Look for "frame" in each line of the records, and copy the lines that have it.

····················

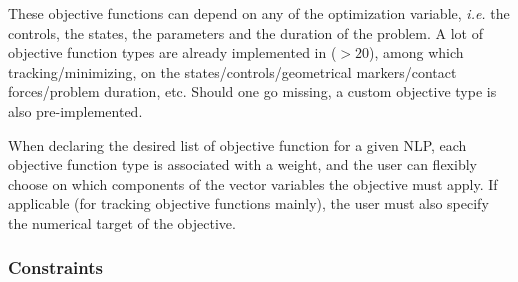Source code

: These objective functions can depend on any of the optimization variable, \textit{i.e.} the controls, the states, the parameters and the duration of the problem. A lot of objective function types are already implemented in \bioptim ($>20$), among which tracking/minimizing, on the states/controls/geometrical markers/contact forces/problem duration, etc. Should one go missing, a custom objective type is also pre-implemented.

When declaring the desired list of objective function for a given NLP, each objective function type is associated with a weight, and the user can flexibly choose on which components of the vector variables the objective must apply. If applicable (for tracking objective functions mainly), the user must also specify the numerical target of the objective.

\subsubsection{Constraints}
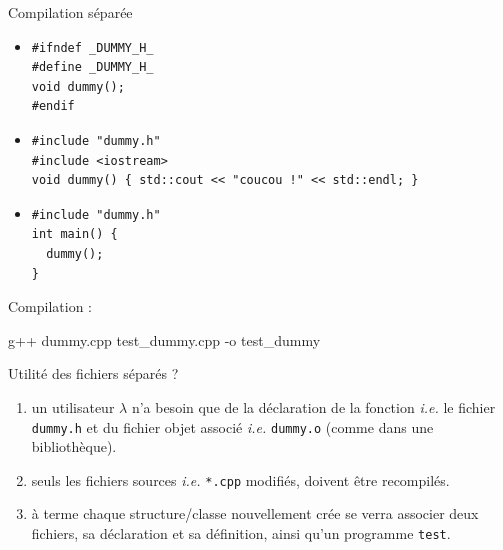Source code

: \documentclass[c]{beamer}
\begin{document}
\begin{frame}[<+->][fragile]{Compilation séparée}
 \begin{itemize}
\item {}
\begin{verbatim}
#ifndef _DUMMY_H_
#define _DUMMY_H_
void dummy();
#endif
\end{verbatim}

\item {}
\begin{verbatim}
#include "dummy.h"
#include <iostream>
void dummy() { std::cout << "coucou !" << std::endl; }
\end{verbatim}

\item {}
\begin{verbatim}
#include "dummy.h"
int main() {
  dummy();
}
\end{verbatim}
\end{itemize}

\pause
Compilation :
\begin{prompt}
g++ dummy.cpp test\_dummy.cpp -o test\_dummy
\end{prompt}
\end{frame}



\begin{frame}[<+->][fragile]{Utilité des fichiers séparés ?}
 \begin{enumerate}
\item {} un utilisateur \(\lambda\) n'a besoin que de la
déclaration de la fonction \emph{i.e.} le fichier \texttt{dummy.h} et du fichier objet
associé \emph{i.e.} \texttt{dummy.o} (comme dans une bibliothèque).

\item {} seuls les fichiers sources \emph{i.e.} \texttt{*.cpp} modifiés,
doivent être recompilés.

\item {} à terme chaque structure/classe nouvellement
crée se verra associer deux fichiers, sa déclaration et sa définition, ainsi
qu'un programme \texttt{test}.
\end{enumerate}
\end{frame}
\end{document}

····················

§ EXERCISE SOLUTION
\begin{frame}[<+->][fragile]{Compilation séparée}
\end{frame}
\begin{frame}[<+->][fragile]{Utilité des fichiers séparés ?}
\end{frame}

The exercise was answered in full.